地下書庫は非常に入り組み広大で、働き慣れた人間でも地図を持って移動しなければならないそうだ。
「すごいですね」
「だろう? 小雀も気をつけろよ。ベテランでも時々行方不明になるからな、地図を忘れるな。一生戻って来られないかもしれないぞ!」
須磨の話が冗談か本当なのか分からない……冗談であってほしい。須磨は快活に笑い飛ばしていた。
「まぁ大丈夫だ! 足さえ速ければなんとかなる仕事だぞ! 大体の内容はもう英から聞いてるんだろう?」
「いえまったく」
僕は神妙な顔つきになっていただろう。どうやらイメージしてきた仕事とはかなり違う職場らしいと察し始めたが、時すでに遅い。そもそも図書館で働くのに「足の速さ」を求められること自体がおかしいのだ。
須磨は驚いたようだったが、すぐに破顔した。こんがり日焼けして体格がいいので、なんとなく海賊を連想してしまう。
「それなら今からざっと説明しよう。どうせ今日は君の研修日だしな! 実地を通してやってみるのが何事も一番だぞ、何より今日は忙しいから細かく研修している時間がない!」
「はぁ」
なんだかすごく不安だ。「この人大丈夫かな?」という気分になってきた。
須磨と会ってまだ数分だが、彼の楽観的な性格はひしひしと伝わってくる。
僕はこの仕事を紹介してきた友人を呪った。雨宮め。
なにが「図書館は暇だろう?」だ、全然そんなことなさそうじゃないか。むしろめちゃくちゃ混んでたぞ!
図書館なのに走る必要のある仕事、つまりは完璧な肉体労働でそれも僕の希望とは異なる。イメージしていた「図書館ではみんなゆったりと座り働いている」、そんな楽な職場ではなさそうだった。来る前にしっかり確認してこなかった自分も悪いが、雨宮の「行けば分かる」的な説明も思い返せば酷かった。
「小雀くん、不安かな?」
窺うように須磨に見下ろされ、慌てて首を振った。まさか今さら仕事内容を知らなかったので帰りますとは言えない。それに稼ぐためにやって来たのだ、健康な男士大学生として多少の肉体労働があろうとも甘んじて受け入れ、我慢するしかない。

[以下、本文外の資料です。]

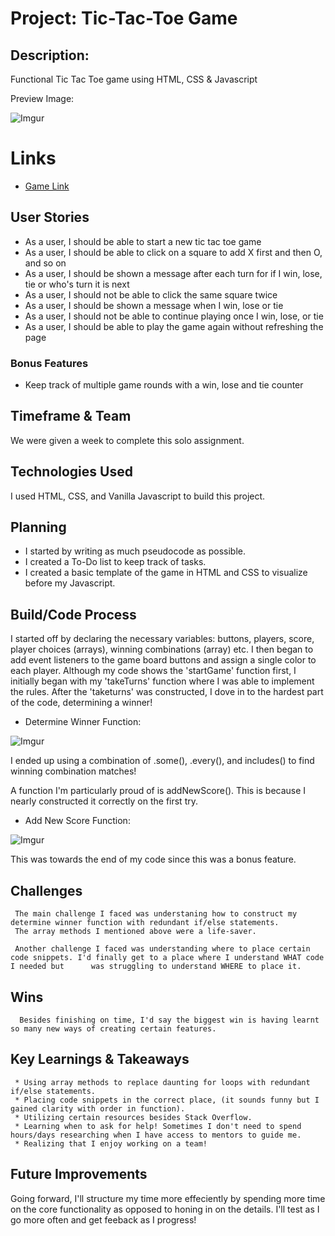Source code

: # Project: Tic-Tac-Toe Game

## Description:

   Functional Tic Tac Toe game using HTML, CSS & Javascript
   
   Preview Image:
   
   ![Imgur](https://i.imgur.com/A2710Mk.png)
   
# Links
   
   * [Game Link](https://thecaliforniacoder.github.io/Tic-Tac-Toe/)

## User Stories

   * As a user, I should be able to start a new tic tac toe game
   * As a user, I should be able to click on a square to add X first and then O, and so on
   * As a user, I should be shown a message after each turn for if I win, lose, tie or who's turn it is next
   * As a user, I should not be able to click the same square twice
   * As a user, I should be shown a message when I win, lose or tie
   * As a user, I should not be able to continue playing once I win, lose, or tie
   * As a user, I should be able to play the game again without refreshing the page

### Bonus Features

   * Keep track of multiple game rounds with a win, lose and tie counter

## Timeframe & Team
   
   We were given a week to complete this solo assignment. 
   
## Technologies Used

   I used HTML, CSS, and Vanilla Javascript to build this project.
   
## Planning 

   * I started by writing as much pseudocode as possible.
   * I created a To-Do list to keep track of tasks.
   * I created a basic template of the game in HTML and CSS to visualize before my Javascript.

## Build/Code Process

   I started off by declaring the necessary variables: buttons, players, score, player choices (arrays), winning combinations (array) etc.
   I then began to add event listeners to the game board buttons and assign a single color to each player. 
   Although my code shows the 'startGame' function first, I initially began with my 'takeTurns' function where I was able to implement the rules.
   After the 'taketurns' was constructed, I dove in to the hardest part of the code, determining a winner!
   
   * Determine Winner Function:
   
   ![Imgur](https://i.imgur.com/Qjzti7S.png)
   
   I ended up using a combination of .some(), .every(), and includes() to find winning combination matches!
   
   A function I'm particularly proud of is addNewScore(). This is because I nearly constructed it correctly on the first try.
   
   * Add New Score Function:

   ![Imgur](https://i.imgur.com/0SeJhoH.png)
   
   This was towards the end of my code since this was a bonus feature.
   
   ## Challenges
   
     The main challenge I faced was understaning how to construct my determine winner function with redundant if/else statements. 
     The array methods I mentioned above were a life-saver.
     
     Another challenge I faced was understanding where to place certain code snippets. I'd finally get to a place where I understand WHAT code I needed but      was struggling to understand WHERE to place it.
     
   ## Wins
   
      Besides finishing on time, I'd say the biggest win is having learnt so many new ways of creating certain features.
      
  ## Key Learnings & Takeaways
  
     * Using array methods to replace daunting for loops with redundant if/else statements.
     * Placing code snippets in the correct place, (it sounds funny but I gained clarity with order in function).
     * Utilizing certain resources besides Stack Overflow.
     * Learning when to ask for help! Sometimes I don't need to spend hours/days researching when I have access to mentors to guide me.
     * Realizing that I enjoy working on a team!

## Future Improvements

   Going forward, I'll structure my time more effeciently by spending more time on the core functionality as opposed to honing in on the details.
   I'll test as I go more often and get feeback as I progress!
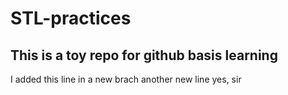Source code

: # STL-practices
## This is a toy repo for github basis learning
I added this line in a new brach
another new line 
yes, sir
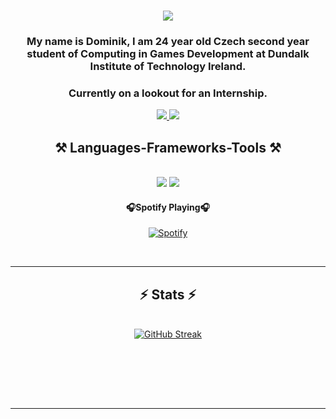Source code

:  <h1 align="center">
    <img src="https://readme-typing-svg.herokuapp.com/?font=Monospace&size=35&center=true&vCenter=true&width=500&height=70&duration=4000&lines=Welcome+to+Domm's+Profile;" />
</h1>

<h3 align="center">My name is Dominik, I am 24 year old Czech second year student of Computing in Games Development at Dundalk Institute of Technology Ireland.</h3>
<h3 align="center">Currently on a lookout for an Internship.</h3>

<div align="center"> 
  <a href="mailto:domalipdominik@gmail.com">
    <img src="https://img.shields.io/badge/Gmail-333333?style=for-the-badge&logo=gmail&logoColor=red" />
  </a>
  <a href="https://www.linkedin.com/in/dominik-domalip-296408226" target="_blank">
    <img src="https://img.shields.io/badge/LinkedIn-0077B5?style=for-the-badge&logo=linkedin&logoColor=white" target="_blank" />
  </a>

  <h2 align="center">⚒️ Languages-Frameworks-Tools ⚒️</h2>
<br/>
<div align="center">
     <img src="https://skillicons.dev/icons?i=javascript,cs,java,cpp,html,css,mysql,github" />
    <img src="https://skillicons.dev/icons?i=unity,unreal,ps,blender,clion,idea,vscode" /><br>
</div>

#### 🎧Spotify Playing🎧
[![Spotify](https://novatorem-git-main-smartiseks-projects.vercel.app/api/spotify)](https://open.spotify.com/user/21eb7uqfg2bkqxu6h7uwr4h5y)

<br/>
<hr/>

<h2 align="center">⚡ Stats ⚡</h2>
<br>
<div align=center>
<a href="https://git.io/streak-stats"><img src="https://streak-stats.demolab.com?user=Smartisek&theme=gotham&date_format=j%20M%5B%20Y%5D" alt="GitHub Streak" /></a>
 
<br/><br/>    
</div>

<br/><br/>

<hr/>
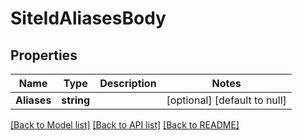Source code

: # SiteIdAliasesBody

## Properties
Name | Type | Description | Notes
------------ | ------------- | ------------- | -------------
**Aliases** | **string** |  | [optional] [default to null]

[[Back to Model list]](../README.md#documentation-for-models) [[Back to API list]](../README.md#documentation-for-api-endpoints) [[Back to README]](../README.md)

「いやその、ちょっとびっくりして。国立第一図書館ってこんなに大きかったんですね」
「『国立第一図書館』? ああ」
ポーンと音がしてエレベーターが到着する。地下十二階。
須磨は開いたエレベーターの外へ出てぽろりと呟いた。
「俺たちには愛称の方が馴染み深いな」
「愛称、ですか?」
須磨は僕に向かってピエロのようにお辞儀をしてみせた。顔を上げた彼は愉快そうに笑っている。
「ようこそ小雀くん、俺たちは君を歓迎する! 今日から君は蒐集型図書館、我らがブッカームの一員だ!」
蒐集型図書館(ビブロフィリアン・ライブラリー)。
そう言った彼をまず茫然と見て、とりあえずはエレベーターから降り、辿りついた地下十二階の様子をざっと見回し思った。